In the current global environment of heightened regulatory oversight, corporate compliance and internal risk-management frameworks are under increasing scrutiny. Global data consistently confirm that internal reporting mechanisms – the so-called “speak-up” or whistleblowing channels – are among the most effective tools for detecting corporate misconduct.

Against this backdrop, numerous jurisdictions are introducing dedicated whistle-blower-protection laws. Türkiye, however, has not yet adopted a standalone whistleblower-protection regime, and as a result, there is no explicit statutory protection for whistleblowers or against retaliation against them, under Turkish legislation.

Nevertheless, in the absence of a dedicated legislation, whistleblowing protection is available across various laws, including the right to petition under Article 74 of the Turkish Constitution, and general safeguards against unfair or discriminatory dismissal under the Turkish Labour Code (“TLC”). Additional indirect safeguards arise under data-protection and competition laws, as well as sector-specific legislation.

From an employment-law perspective, the most practical protection arises from the unfair dismissal regime under the TLC, which requires a valid or just cause for termination. Where a termination follows soon after an employee has raised a compliance concern or reported an alleged misconduct, courts may view the dismissal of the whistleblower as retaliatory or lacking valid or just grounds, especially if the employer has failed to conduct a formal internal investigation or provide a documented justification for dismissal. If the dismissal is held to be unjustified or retaliatory, courts may order the employee’s reinstatement and require the employer to pay up to four months’ salary plus compensation equal to four to eight months’ salary, to be paid in case the employer chooses not to re-employ.

The TLC also prohibits discrimination based on an employee’s exercise of statutory rights. A breach of this provision may result in compensation of up to four months’ salary in addition to reinstatement, if cliamed by the employee.

Executives outside the protection of the TLC may also claim compensation for termination in bad faith or without just cause. In the former, the court may order payment of bad-faith compensation amounting to up to three times the statutory notice period, whereas, in cases of termination without just cause, one may be awarded compensation of up to six months’ salary.

In addition to termination, other adverse employment measures taken against a whistleblower, such as demotion, reassignment, or even being placed on garden leave without consent, may also be construed as retaliatory. If proven, such actions could entitle the employee to claim constructive dismissal or damages for breach of contract, as well as moral compensation.

Best practice under Turkish law, therefore involves:

  • conducting a documented internal investigation before taking disciplinary actions.
  • ensuring clear and written justification for any termination, to mitigate claims of retaliation.
  • considering mutual settlements where dismissal risk is high; and
  • embedding anti-retaliation and whistleblowing procedures into workplace policies, aligned with international standards.

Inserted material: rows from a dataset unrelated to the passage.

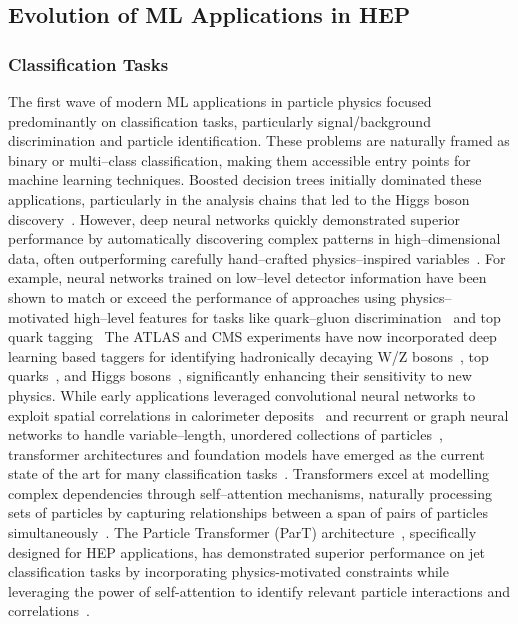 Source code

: \subsection{Evolution of ML Applications in HEP}
\subsubsection{Classification Tasks}
The first wave of modern ML applications in particle physics focused predominantly on classification tasks, particularly signal/background discrimination and particle identification.
%
These problems are naturally framed as binary or multi--class classification, making them accessible entry points for machine learning techniques.
%
Boosted decision trees initially dominated these applications, particularly in the analysis chains that led to the Higgs boson discovery~\cite{Chen2014HiggsTrees}.
%
However, deep neural networks quickly demonstrated superior performance by automatically discovering complex patterns in high--dimensional data, often outperforming carefully hand--crafted physics--inspired variables~\cite{Baldi2014SearchingLearning, Baldi2015EnhancedLearning, Baldi2021DeepScience}.
%
For example, neural networks trained on low--level detector information have been shown to match or exceed the performance of approaches using physics--motivated high--level features for tasks like quark--gluon discrimination~\cite{Lee2019Quark-GluonNetworks} and top quark tagging~\cite{Pearkes2017JetTagging}
%
The ATLAS and CMS experiments have now incorporated deep learning based taggers for identifying hadronically decaying W/Z bosons~\cite{Chen2020BoostedLearning}, top quarks~\cite{Sirunyan_2020}, and Higgs bosons~\cite{2023TransformerATLAS}, significantly enhancing their sensitivity to new physics.
%
While early applications leveraged convolutional neural networks to exploit spatial correlations in calorimeter deposits~\cite{deOliveira2016Jet-imagesEdition, Komiske2018DeepDiscrimination} and recurrent or graph neural networks to handle variable--length, unordered collections of particles~\cite{Shlomi2020GraphPhysics, Qu2020ParticleNet:Clouds}, transformer architectures and foundation models have emerged as the current state of the art for many classification tasks~\cite{Qu2022ParticleTagging, Mikuni2025SolvingModels, VanStroud2024TransformersPhysics}.
%
Transformers excel at modelling complex dependencies through self--attention mechanisms, naturally processing sets of particles by capturing relationships between a span of pairs of particles simultaneously~\cite{Vaswani2017AttentionNeed}.
%
The Particle Transformer (ParT) architecture~\cite{Qu2022ParticleTagging}, specifically designed for HEP applications, has demonstrated superior performance on jet classification tasks by incorporating physics-motivated constraints while leveraging the power of self-attention to identify relevant particle interactions and correlations~\cite{Wang2024InterpretingTagging}.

Even in the absence of a dedicated whistleblower law, employers in Türkiye must treat internal reports with care. The unfair dismissal and, non-discrimination provisions of the TLC can all be invoked by employees who claim retaliation. Dismissal or unilateral action without proper investigation and documentation may result in reinstatement orders or compensation awards. Embedding robust “speak-up” procedures and anti-retaliation clauses is therefore not only good governance but a legal risk-mitigation tool.